Task: Read through the lines below for the string "class" and copy each one that has it.

Dataset entries:
*** Begin section ***

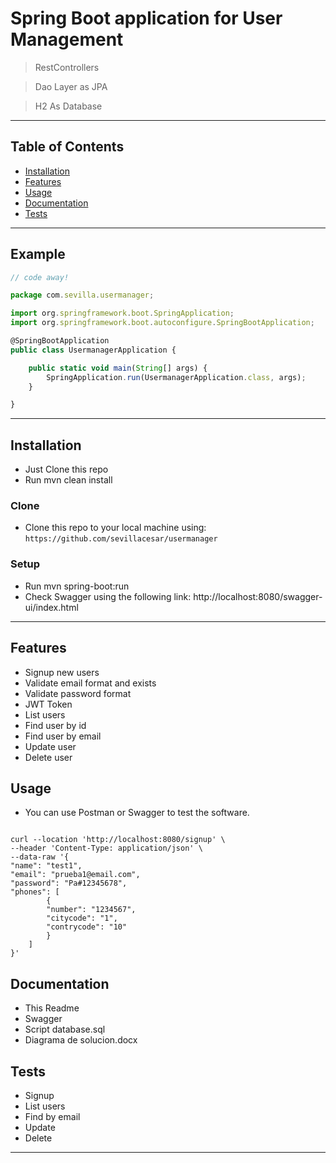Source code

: 

# Spring Boot application for User Management

> RestControllers

> Dao Layer as JPA

> H2 As Database

---

## Table of Contents


- [Installation](#installation)
- [Features](#features)
- [Usage](#usage)
- [Documentation](#documentation)
- [Tests](#tests)


---

## Example

```javascript
// code away!

package com.sevilla.usermanager;

import org.springframework.boot.SpringApplication;
import org.springframework.boot.autoconfigure.SpringBootApplication;

@SpringBootApplication
public class UsermanagerApplication {

	public static void main(String[] args) {
		SpringApplication.run(UsermanagerApplication.class, args);
	}

}


```

---

## Installation

- Just Clone this repo
- Run mvn clean install

### Clone

- Clone this repo to your local machine using: `https://github.com/sevillacesar/usermanager`

### Setup

- Run mvn spring-boot:run
- Check Swagger using the following link:
http://localhost:8080/swagger-ui/index.html
---

## Features

- Signup new users
- Validate email format and exists
- Validate password format
- JWT Token
- List users
- Find user by id
- Find user by email
- Update user
- Delete user

## Usage

- You can use Postman or Swagger to test the software.

```

curl --location 'http://localhost:8080/signup' \
--header 'Content-Type: application/json' \
--data-raw '{
"name": "test1",
"email": "prueba1@email.com",
"password": "Pa#12345678",
"phones": [
        {
        "number": "1234567",
        "citycode": "1",
        "contrycode": "10"
        }
    ]
}'

```

## Documentation

- This Readme
- Swagger
- Script database.sql
- Diagrama de solucion.docx

## Tests

- Signup
- List users
- Find by email
- Update
- Delete
---

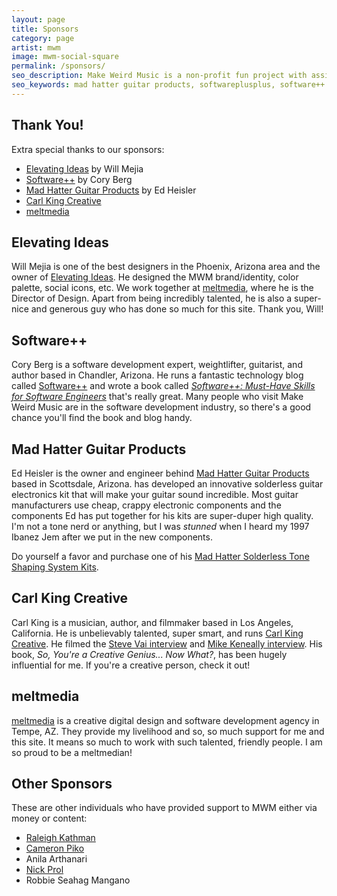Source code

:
 ```yaml
---
layout: page
title: Sponsors
category: page
artist: mwm
image: mwm-social-square
permalink: /sponsors/
seo_description: Make Weird Music is a non-profit fun project with assistant from great sponsors!
seo_keywords: mad hatter guitar products, softwareplusplus, software++
---
```

## Thank You!

Extra special thanks to our sponsors:

* [Elevating Ideas](http://elevatingideas.com) by Will Mejia
* [Software++](http://softwareplusplus.com) by Cory Berg
* [Mad Hatter Guitar Products](http://madhatterguitarproducts.com) by Ed Heisler
* [Carl King Creative](http://carlkingdom.com)
* [meltmedia](http://meltmedia.com)

## Elevating Ideas

Will Mejia is one of the best designers in the Phoenix, Arizona area and the owner of [Elevating Ideas](http://elevatingideas.com). He designed the MWM brand/identity, color palette, social icons, etc. We work together at [meltmedia](http://meltmedia.com), where he is the Director of Design. Apart from being incredibly talented, he is also a super-nice and generous guy who has done so much for this site. Thank you, Will!

## Software++

Cory Berg is a software development expert, weightlifter, guitarist, and author based in Chandler, Arizona. He runs a fantastic technology blog called [Software++](http://softwareplusplus.com) and wrote a book called *[Software++: Must-Have Skills for Software Engineers](http://www.amazon.com/Software-Must-Have-Skills-Engineers-ebook/dp/B00U4ZRQC6/)* that's really great. Many people who visit Make Weird Music are in the software development industry, so there's a good chance you'll find the book and blog handy.

## Mad Hatter Guitar Products

Ed Heisler is the owner and engineer behind [Mad Hatter Guitar Products](http://madhatterguitarproducts.com) based in Scottsdale, Arizona. has developed an innovative solderless guitar electronics kit that will make your guitar sound incredible. Most guitar manufacturers use cheap, crappy electronic components and the components Ed has put together for his kits are super-duper high quality. I'm not a tone nerd or anything, but I was *stunned* when I heard my 1997 Ibanez Jem after we put in the new components.

Do yourself a favor and purchase one of his [Mad Hatter Solderless Tone Shaping System Kits](http://madhatterguitarproducts.com/pages/mad-hatter-solderless-tone-shaping-system-kits).

## Carl King Creative

Carl King is a musician, author, and filmmaker based in Los Angeles, California. He is unbelievably talented, super smart, and runs [Carl King Creative](http://carlkingdom.com). He filmed the [Steve Vai interview](/interview/steve-vai) and [Mike Keneally interview](/interview/mike-keneally). His book, *So, You're a Creative Genius... Now What?*, has been hugely influential for me. If you're a creative person, check it out!

## meltmedia

[meltmedia](http://meltmedia.com) is a creative digital design and software development agency in Tempe, AZ. They provide my livelihood and so, so much support for me and this site. It means so much to work with such talented, friendly people. I am so proud to be a meltmedian!

## Other Sponsors

These are other individuals who have provided support to MWM either via money or content:

- [Raleigh Kathman](http://soundcloud.com/giantess-music)
- [Cameron Piko](http://montresor.bandcamp.com/)
- Anila Arthanari
- [Nick Prol](http://www.dkvine.com/features/dku_comix)
- Robbie Seahag Mangano

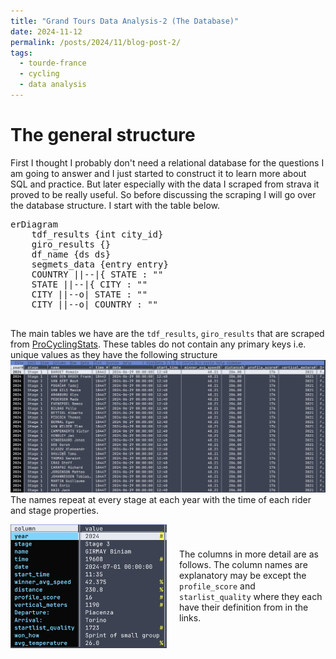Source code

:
 ```yaml
---
title: "Grand Tours Data Analysis-2 (The Database)"
date: 2024-11-12
permalink: /posts/2024/11/blog-post-2/
tags:
  - tourde-france
  - cycling
  - data analysis
---
```

# The general structure
First I thought I probably don't need a relational database for the questions I
am going to answer and I just started to construct it to learn more about SQL
and practice. But later especially with the data I scraped from strava it
proved to be really useful. So before discussing the scraping I will go over
the database structure. I start with the table below.
<pre class='mermaid'>
erDiagram
    tdf_results {int city_id}
    giro_results {}
    df_name {ds ds}
    segmets_data {entry entry}
    COUNTRY ||--|{ STATE : ""
    STATE ||--|{ CITY : ""
    CITY ||--o| STATE : ""
    CITY ||--o| COUNTRY : ""
  </pre>
The main tables we have are the `tdf_results`, `giro_results` that are scraped from [ProCyclingStats](https://www.procyclingstats.com). These tables do not contain any primary keys i.e. unique values as they have the following structure
![](/images/post_images/ss_2_1.png)
The names repeat at every stage at each year with the time of each rider and stage properties.
<div style="display: flex; align-items: center;"> <img
	src="/images/post_images/ss_2_2.png" alt="Description" style="width:
	250px; margin-right: 20px;"> <p>

The columns in more detail are as follows. The column names
are explanatory may be except the `profile_score` and `starlist_quality` where
they each have their definition from in the links. </p> </div>



<script type="module"> import mermaid from
'https://cdn.jsdelivr.net/npm/mermaid@10/dist/mermaid.esm.min.mjs';
mermaid.initialize({ startOnLoad: true, theme: 'dark' }); </script>
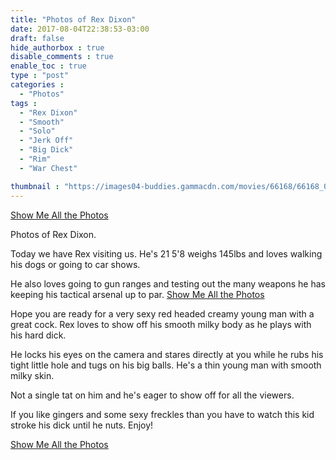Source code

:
 ```yaml
---
title: "Photos of Rex Dixon"
date: 2017-08-04T22:38:53-03:00
draft: false
hide_authorbox : true
disable_comments : true
enable_toc : true
type : "post"
categories :
  - "Photos"
tags :
  - "Rex Dixon"
  - "Smooth"
  - "Solo"
  - "Jerk Off"
  - "Big Dick"
  - "Rim"
  - "War Chest"

thumbnail : "https://images04-buddies.gammacdn.com/movies/66168/66168_01/previews/5/80/top_1_854x480/66168_01_01.jpg"
---
```

[Show Me All the Photos](http://html.freebuddymovies.com/5/80/pics/90026/nude/187_c1848_01.html?pr=9&su=2&ad=269520)
<!--more-->

Photos of Rex Dixon.

Today we have Rex visiting us.
He's 21 5'8 weighs 145lbs and loves walking his dogs or going to car shows.

He also loves going to gun ranges and testing out the many weapons he has keeping his tactical arsenal up to par.
[Show Me All the Photos](http://html.freebuddymovies.com/5/80/pics/90026/nude/187_c1848_01.html?pr=9&su=2&ad=269520)

Hope you are ready for a very sexy red headed creamy young man with a great cock. Rex loves to show off his smooth milky body as he plays with his hard dick.

He locks his eyes on the camera and stares directly at you while he rubs his tight little hole and tugs on his big balls. He's a thin young man with smooth milky skin.

Not a single tat on him and he's eager to show off for all the viewers.

If you like gingers and some sexy freckles than you have to watch this kid stroke his dick until he nuts. Enjoy!

[Show Me All the Photos](http://html.freebuddymovies.com/5/80/pics/90026/nude/187_c1848_01.html?pr=9&su=2&ad=269520)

*** End section ***

Reply to the task:
public class UsermanagerApplication {
		SpringApplication.run(UsermanagerApplication.class, args);
<pre class='mermaid'>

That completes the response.